問題データベースは、問題を選択して出力するだけで単元テストを作成でき、たしかめプリント、フォローアッププリント、チャレンジプリントなど、習熟度に合わせた問題があり、実力テストも作成できる。英語ではリスニングの問題も作成が可能だ。この仕組みを活用することで、教員の負担は最低限で新しい取組を導入できると考え、定期テストを廃止し、国語・数学・理科・社会・英語の問題データベースを活用した単元テストを開始した。

問題データベースプリント教材

問題データベースプリント教材

深い学びに向けた授業づくりへ

研修主任 西井なおみ 教諭

研修主任 西井なおみ 教諭

定期テストの廃止など新たな挑戦についての教員の反応はどうだったのか。

西井教諭は、「校内には新しい取組を前向きに考える雰囲気が生まれており、タイミングが良かった。すぐにやってみよう、メリットやデメリットはやりながら考えていけばよい、と意見が合致した」と話す。

導入・活用による効果について佐藤校長は「授業やレポートなどで子供の表れを見取るようになり、1時間の授業や単元ごとにつけたい力を明確にして授業する意識が高まった。さらに、つけたい力がしっかりとつく授業にするためには、『どのように学ぶか』がカギになる。たとえ未知の状況・場面であっても、子供が持つ知識や技能を駆使して、課題の解決ができるように支援していく。1人では解決できない、実行できないことでも、協働することで解決できる、実行できるような環境を作っていく。そのような授業がいくつも見られるようになり、授業改善が着実に進んでいった」と語る。

単元テストも従来の形と変えていく試みも見られた。

数学では、教科書、ノート持参の単元テストも行なった。また、単元テストの再テストを自由参加で実施。予想以上に参加する子供が多かったという。
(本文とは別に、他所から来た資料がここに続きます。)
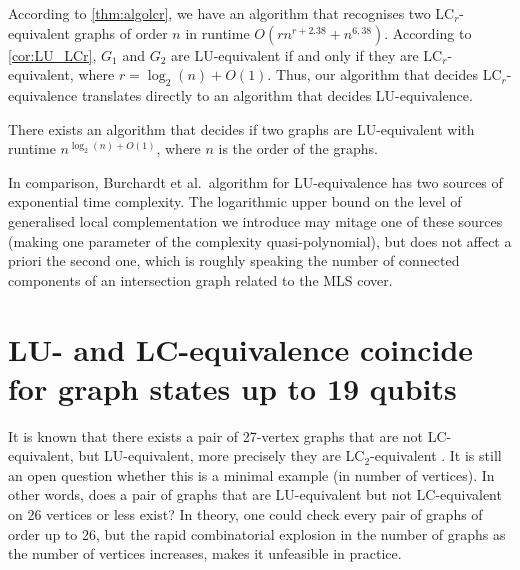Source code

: \documentclass[a4paper,UKenglish,cleveref,autoref,thm-restate]{arxiv}
\begin{document}
According to \cref{thm:algolcr}, we have an algorithm that recognises two LC$_r$-equivalent graphs of order $n$ in runtime $O(r n^{r+2.38} + n^{6,38})$. According to \cref{cor:LU_LCr}, $G_1$ and $G_2$ are LU-equivalent if and only if they are LC$_r$-equivalent, where $r=\log_2(n)+O(1)$. Thus, our algorithm that decides LC$_r$-equivalence translates directly to an algorithm that decides LU-equivalence.

\begin{theorem}
    There exists an algorithm that decides if two graphs are LU-equivalent with runtime $n^{\log_2(n)+O(1)}$, where $n$ is the order of the graphs.
\end{theorem}

In comparison, Burchardt et al.~algorithm for LU-equivalence \cite{burchardt2024algorithmverifylocalequivalence} has two sources of exponential time complexity. The logarithmic upper bound on the level of generalised local complementation we introduce may mitage one of these sources (making one parameter of the complexity quasi-polynomial), but does not affect a priori the second one, which is roughly speaking the number of connected components of an intersection graph related to the MLS cover. 

\section{LU- and LC-equivalence coincide for graph states up to 19 qubits} \label{sec:19qubits}

It is known that there exists a pair of 27-vertex graphs that are not LC-equivalent, but  LU-equivalent, more precisely they are LC$_2$-equivalent \cite{Ji07,Tsimakuridze17}. It is still  an open question whether this is a minimal example (in number of vertices). In other words, does a pair of graphs that are LU-equivalent but not LC-equivalent on 26 vertices or less exist? In theory, one could check every pair of graphs of order up to 26, but the rapid combinatorial explosion in the number of graphs as the number of vertices increases, makes it unfeasible in practice.
\end{document}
全員が同じ宿題をする必要があるのか、ノート点検をする必要は本当にあるのか、教員に見せるためにやるのではなく、自分のためになる宿題とはどのようなものかなど、これまでの「当たり前」を疑問視して重要性を改めて考えるようになった。

西井教諭は「問題データベースはとても役に立っている。さらにもっとうまく活用できるように考えていきたい」と話す。

 苦手な部分や伸ばしたい部分を問題データベースから生徒自らが選択して学習をするセルフマネジメント力をさらに伸ばしていきたいと考えている。

「授業が勝負」で思いをひとつに

新しい取組に対する説明は、生徒と保護者に、年度当初に実施。

文部科学省の新学習指導要領に関するパンフレットも利用しながら「なぜ学ぶのか」を説明。ビブリオバトルで生徒が紹介した「教室はまちがうところだ」(蒔田晋治著)も朗読した。
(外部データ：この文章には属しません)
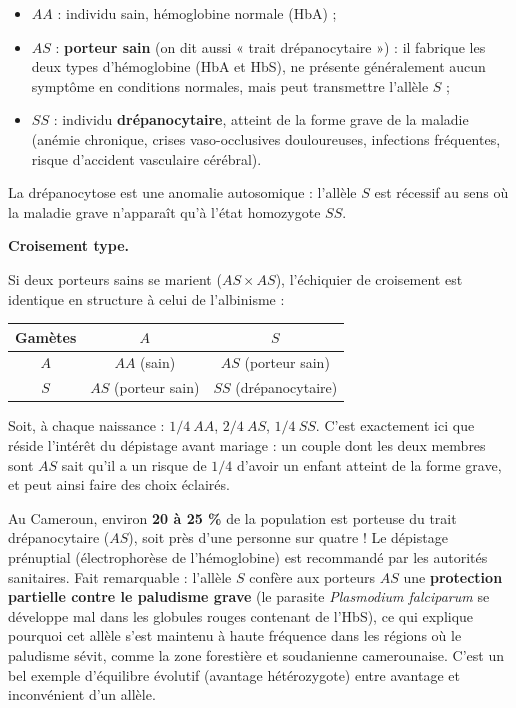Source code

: \documentclass[11pt]{article}
\newcommand{\cle}[1]{{\popxbold\color{popdark}#1}}
\begin{document}
\begin{definition}
\begin{itemize}
\item $AA$ : individu sain, hémoglobine normale (HbA) ;
\item $AS$ : \textbf{porteur sain} (on dit aussi « trait drépanocytaire ») : il fabrique les deux types d'hémoglobine (HbA et HbS), ne présente généralement aucun symptôme en conditions normales, mais peut transmettre l'allèle $S$ ;
\item $SS$ : individu \textbf{drépanocytaire}, atteint de la forme grave de la maladie (anémie chronique, crises vaso-occlusives douloureuses, infections fréquentes, risque d'accident vasculaire cérébral).
\end{itemize}
La drépanocytose est une anomalie autosomique : l'allèle $S$ est récessif au sens où la maladie grave n'apparaît qu'à l'état homozygote $SS$.
\end{definition}

\textbf{Croisement type.}\par
Si deux porteurs sains se marient ($AS \times AS$), l'échiquier de croisement est identique en structure à celui de l'albinisme :

\begin{center}
\begin{tabular}{|c|c|c|}
\hline
\rowcolor{popblueL} \textbf{Gamètes} & $A$ & $S$ \\
\hline
$A$ & $AA$ (sain) & $AS$ (porteur sain) \\
\hline
$S$ & $AS$ (porteur sain) & $SS$ (drépanocytaire) \\
\hline
\end{tabular}
\end{center}

Soit, à chaque naissance : $1/4\ AA$, $2/4\ AS$, $1/4\ SS$. C'est exactement ici que réside l'intérêt du \cle{dépistage avant mariage} : un couple dont les deux membres sont $AS$ sait qu'il a un risque de $1/4$ d'avoir un enfant atteint de la forme grave, et peut ainsi faire des choix éclairés.

\begin{savaistu}
Au Cameroun, environ \textbf{20 à 25 \%} de la population est porteuse du trait drépanocytaire ($AS$), soit près d'une personne sur quatre ! Le dépistage prénuptial (électrophorèse de l'hémoglobine) est recommandé par les autorités sanitaires. Fait remarquable : l'allèle $S$ confère aux porteurs $AS$ une \textbf{protection partielle contre le paludisme grave} (le parasite \emph{Plasmodium falciparum} se développe mal dans les globules rouges contenant de l'HbS), ce qui explique pourquoi cet allèle s'est maintenu à haute fréquence dans les régions où le paludisme sévit, comme la zone forestière et soudanienne camerounaise. C'est un bel exemple d'équilibre évolutif (avantage hétérozygote) entre avantage et inconvénient d'un allèle.
\end{savaistu}
\end{document}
保護者からは共感している様子を感じた。PTA副会長は会の終わりの言葉で「世の中の流れにマッチした良い取組なので協力していきましょう」と話したという。

セルフマネジメントできる子供に

授業のための道具を学校に置いておき、必要なものだけ自宅に持ち帰る仕組みも導入。

「今日はこれとこれを自宅で勉強するから持って帰る」と生徒が判断して持ち帰るため、忘れ物も課題のし忘れも激減した。

掃除についても、「1学期間責任をもってきれいにする」場所を自分で選んで掃除する「掃除オークション」制度を導入。「課される掃除」から、「自ら考える掃除」になったという。自分の担当場所に常に注意を払うようになり、「気づく力」がさらに育まれていると感じている。
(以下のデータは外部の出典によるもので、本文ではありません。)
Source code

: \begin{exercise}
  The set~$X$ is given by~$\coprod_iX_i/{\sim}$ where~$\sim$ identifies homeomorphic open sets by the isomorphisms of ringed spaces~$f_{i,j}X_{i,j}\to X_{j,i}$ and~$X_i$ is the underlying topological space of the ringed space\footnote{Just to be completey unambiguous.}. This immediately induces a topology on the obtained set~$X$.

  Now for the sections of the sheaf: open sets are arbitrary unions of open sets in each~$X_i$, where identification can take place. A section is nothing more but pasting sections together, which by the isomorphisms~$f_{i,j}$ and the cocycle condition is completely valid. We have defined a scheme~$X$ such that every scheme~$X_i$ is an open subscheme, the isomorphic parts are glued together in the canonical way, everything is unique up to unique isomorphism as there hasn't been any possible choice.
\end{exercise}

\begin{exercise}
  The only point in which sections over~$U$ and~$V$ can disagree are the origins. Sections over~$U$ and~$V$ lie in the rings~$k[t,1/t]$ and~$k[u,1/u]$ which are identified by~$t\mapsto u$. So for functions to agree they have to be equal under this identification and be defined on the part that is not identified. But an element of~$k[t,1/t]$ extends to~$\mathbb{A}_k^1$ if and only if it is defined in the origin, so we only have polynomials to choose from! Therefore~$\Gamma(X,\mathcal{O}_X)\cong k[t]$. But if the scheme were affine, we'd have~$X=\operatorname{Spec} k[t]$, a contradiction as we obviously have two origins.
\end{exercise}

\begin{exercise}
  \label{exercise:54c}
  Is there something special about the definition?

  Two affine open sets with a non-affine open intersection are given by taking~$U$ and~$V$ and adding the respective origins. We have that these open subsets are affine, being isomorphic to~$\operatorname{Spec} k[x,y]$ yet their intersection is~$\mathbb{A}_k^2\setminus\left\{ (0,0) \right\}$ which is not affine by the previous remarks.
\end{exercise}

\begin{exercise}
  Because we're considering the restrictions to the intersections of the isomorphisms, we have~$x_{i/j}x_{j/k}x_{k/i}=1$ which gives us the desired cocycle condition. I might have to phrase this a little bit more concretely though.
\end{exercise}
今年度は外部テストの採点・分析を外部に委託しており、自作テストは年間2回のみで、問題データベースを活用して作成。業務削減にもつながった。今後は2回の自作テストもなくし、単元テストと標準学力テストのみを実施していく考えだ。

沼津市内の学校からは「定期テストをやめた理由、その効果」などについて問い合わせがあるという。今後、市内で同様の動きが出てきそうだ。

次年度は、今年の実践をベースにさらに新しいことを取り入れてレベルアップしていくという。

佐藤校長は「『自立のための根っこづくり』を学校教育目標に掲げ、『授業が勝負』を合言葉に、教員や子供たちと思いを共有できたことが成功の一番大きなポイントであった。問題データベースとの出会いのタイミングも良かった。世の中はどんどん変わっていく。学校も変わっていく必要がある」と語った。